Foi na coligação com o PSB de Eduardo Campos que Zé Gustavo apresentou sua candidatura a deputado federal. "Criei o conceito de co-deputados, uma estrutura onde pessoas se comprometiam com determinado número de horas por semana, para fazer determinado trabalho, reuniões, conversas e levar o mandato para a sociedade". A candidatura não vingou - teve 14.474 votos - e ele assumiu a coordenação nacional da coleta de assinaturas para formar a Rede. Depois de 1,2 milhão de assinaturas (cerca de 600 mil validadas), o registro do partido finalmente saiu, em setembro de 2015.

"O conteúdo da Rede Sustentabilidade é muito importante, mas a forma de fazer é primordial também", conta. "Nossa forma de fazer é em rede, e o conteúdo é fazer a sustentabilidade. Esta é uma questão muito maior que apenas ambiental, é uma forma de viver", diz Zé Gustavo, seguindo a narrativa de Marina.

A agenda interna de construção partidária é outro aprendizado. "O que é um partido em rede é uma novidade, porque a política não está em rede. Ela continua no antigo modelo representativo, em que eu escolho aquele que me representa e um grupo de representantes decide por mim. Mas um sistema em rede funciona com a participação direta de pessoas, em modelos de plataforma", tenta explicar Pedro Ivo. Nesta plataforma, os filiados teriam uma senha e as decisões seriam tomadas de forma mais horizontal, como em um plebiscito.

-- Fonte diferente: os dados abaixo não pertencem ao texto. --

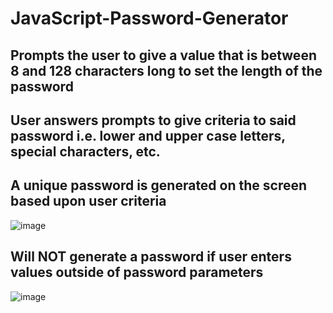 # JavaScript-Password-Generator

## Prompts the user to give a value that is between 8 and 128 characters long to set the length of the password
## User answers prompts to give criteria to said password i.e. lower and upper case letters, special characters, etc.
## A unique password is generated on the screen based upon user criteria
![image](https://github.com/sberry940/JavaScript-Password-Generator/assets/148163787/27f2d904-e662-413a-98e0-08bd4476a9e2)
## Will NOT generate a password if user enters values outside of password parameters
![image](https://github.com/sberry940/JavaScript-Password-Generator/assets/148163787/7249efe8-701f-4e2b-bf58-938e4313dbdb)



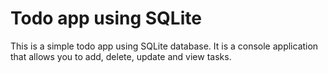 # Todo app using SQLite
This is a simple todo app using SQLite database. It is a console application that allows you to add, delete, update and view tasks.
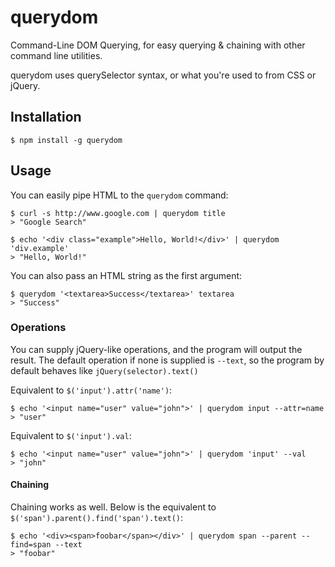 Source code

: # querydom
Command-Line DOM Querying, for easy querying & chaining with other command line utilities. 

querydom uses querySelector syntax, or what you're used to from CSS or jQuery.

## Installation
    $ npm install -g querydom
    
## Usage

You can easily pipe HTML to the `querydom` command:

    $ curl -s http://www.google.com | querydom title
    > "Google Search"
    
    $ echo '<div class="example">Hello, World!</div>' | querydom 'div.example'
    > "Hello, World!" 

You can also pass an HTML string as the first argument:

    $ querydom '<textarea>Success</textarea>' textarea
    > "Success"
    
### Operations

You can supply jQuery-like operations, and the program will output the result. The default operation if none is supplied is `--text`, so the program by default behaves like `jQuery(selector).text()`

Equivalent to `$('input').attr('name')`:

    $ echo '<input name="user" value="john">' | querydom input --attr=name
    > "user"

Equivalent to `$('input').val`:

    $ echo '<input name="user" value="john">' | querydom 'input' --val
    > "john"

#### Chaining
Chaining works as well. Below is the equivalent to `$('span').parent().find('span').text()`:

    $ echo '<div><span>foobar</span></div>' | querydom span --parent --find=span --text
    > "foobar"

A Rede está trabalhando nisso, mas a legislação não permite tanta inovação. Resta ao partido ser um sistema misto. "Temos que ter, por força da legislação, um presidente, uma direção estadual em cada Estado, uma direção nacional. A lei exige assim, mas não funcionamos assim. Funcionamos em duplas, não temos presidente, as nossas coordenações são colegiados. É uma estrutura muito flexível, não temos uma máquina pesada como os outros partidos", ilustra Pedro Ivo.

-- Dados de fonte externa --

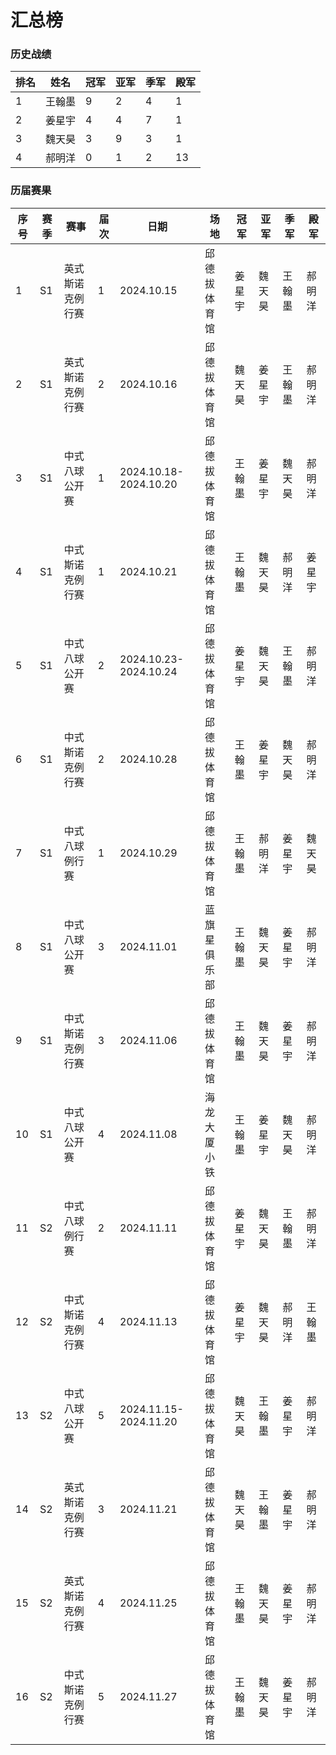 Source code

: # 汇总榜

### 历史战绩

| 排名 | 姓名   | 冠军 | 亚军 | 季军 | 殿军 |
| ---- | ------ | ---- | --- | --- | --- |
| 1    | 王翰墨 | 9    | 2   | 4   | 1   |
| 2    | 姜星宇 | 4    | 4   | 7   | 1   |
| 3    | 魏天昊 | 3    | 9   | 3   | 1   |
| 4    | 郝明洋 | 0    | 1   | 2   | 13  |

### 历届赛果

| 序号 | 赛季 | 赛事            | 届次 | 日期                   | 场地        | 冠军   | 亚军   | 季军   | 殿军 |
| --- | ---- | --------------- | ---- | --------------------- | ----------- | ------ | ----- | ----- | ----- |
|  1  | S1   | 英式斯诺克例行赛 |  1   | 2024.10.15            | 邱德拔体育馆 | 姜星宇 | 魏天昊 | 王翰墨 | 郝明洋 |
|  2  | S1   | 英式斯诺克例行赛 |  2   | 2024.10.16            | 邱德拔体育馆 | 魏天昊 | 姜星宇 | 王翰墨 | 郝明洋 |
|  3  | S1   | 中式八球公开赛   |  1   | 2024.10.18-2024.10.20 | 邱德拔体育馆 | 王翰墨 | 姜星宇 | 魏天昊 | 郝明洋 |
|  4  | S1   | 中式斯诺克例行赛 |  1   | 2024.10.21            | 邱德拔体育馆 | 王翰墨 | 魏天昊 | 郝明洋 | 姜星宇 |
|  5  | S1   | 中式八球公开赛   |  2   | 2024.10.23-2024.10.24 | 邱德拔体育馆 | 姜星宇 | 魏天昊 | 王翰墨 | 郝明洋 |
|  6  | S1   | 中式斯诺克例行赛 |  2   | 2024.10.28            | 邱德拔体育馆 | 王翰墨 | 姜星宇 | 魏天昊 | 郝明洋 |
|  7  | S1   | 中式八球例行赛   |  1   | 2024.10.29            | 邱德拔体育馆 | 王翰墨 | 郝明洋 | 姜星宇 | 魏天昊 |
|  8  | S1   | 中式八球公开赛   |  3   | 2024.11.01            | 蓝旗星俱乐部 | 王翰墨 | 魏天昊 | 姜星宇 | 郝明洋 |
|  9  | S1   | 中式斯诺克例行赛 |  3   | 2024.11.06            | 邱德拔体育馆 | 王翰墨 | 魏天昊 | 姜星宇 | 郝明洋 |
| 10  | S1   | 中式八球公开赛   |  4   | 2024.11.08            | 海龙大厦小铁 | 王翰墨 | 姜星宇 | 魏天昊 | 郝明洋 |
| 11  | S2   | 中式八球例行赛   |  2   | 2024.11.11            | 邱德拔体育馆 | 姜星宇 | 魏天昊 | 王翰墨 | 郝明洋 |
| 12  | S2   | 中式斯诺克例行赛 |  4   | 2024.11.13            | 邱德拔体育馆 | 姜星宇 | 魏天昊 | 郝明洋 | 王翰墨 |
| 13  | S2   | 中式八球公开赛   |  5   | 2024.11.15-2024.11.20 | 邱德拔体育馆 | 魏天昊 | 王翰墨 | 姜星宇 | 郝明洋 |
| 14  | S2   | 英式斯诺克例行赛 |  3   | 2024.11.21            | 邱德拔体育馆 | 魏天昊 | 王翰墨 | 姜星宇 | 郝明洋 |
| 15  | S2   | 英式斯诺克例行赛 |  4   | 2024.11.25            | 邱德拔体育馆 | 王翰墨 | 魏天昊 | 姜星宇 | 郝明洋 |
| 16  | S2   | 中式斯诺克例行赛 |  5   | 2024.11.27            | 邱德拔体育馆 | 王翰墨 | 魏天昊 | 姜星宇 | 郝明洋 |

Na invenção deste formato foram analisados vários estatutos de partidos originais que surgiram pelo mundo, do espanhol "Podemos" ao alemão "Piraten". A criação tupiniquim é uma espécie de mix. Os porta-vozes são uma novidade no Brasil, mas os partidos verdes sueco e alemão funcionam assim há tempos. "Não somos um partido que faz filiação em massa, mas queremos influenciar muito a sociedade. É como se houvesse um partido em rede, e uma rede, sem ser partido", diz Pedro Ivo.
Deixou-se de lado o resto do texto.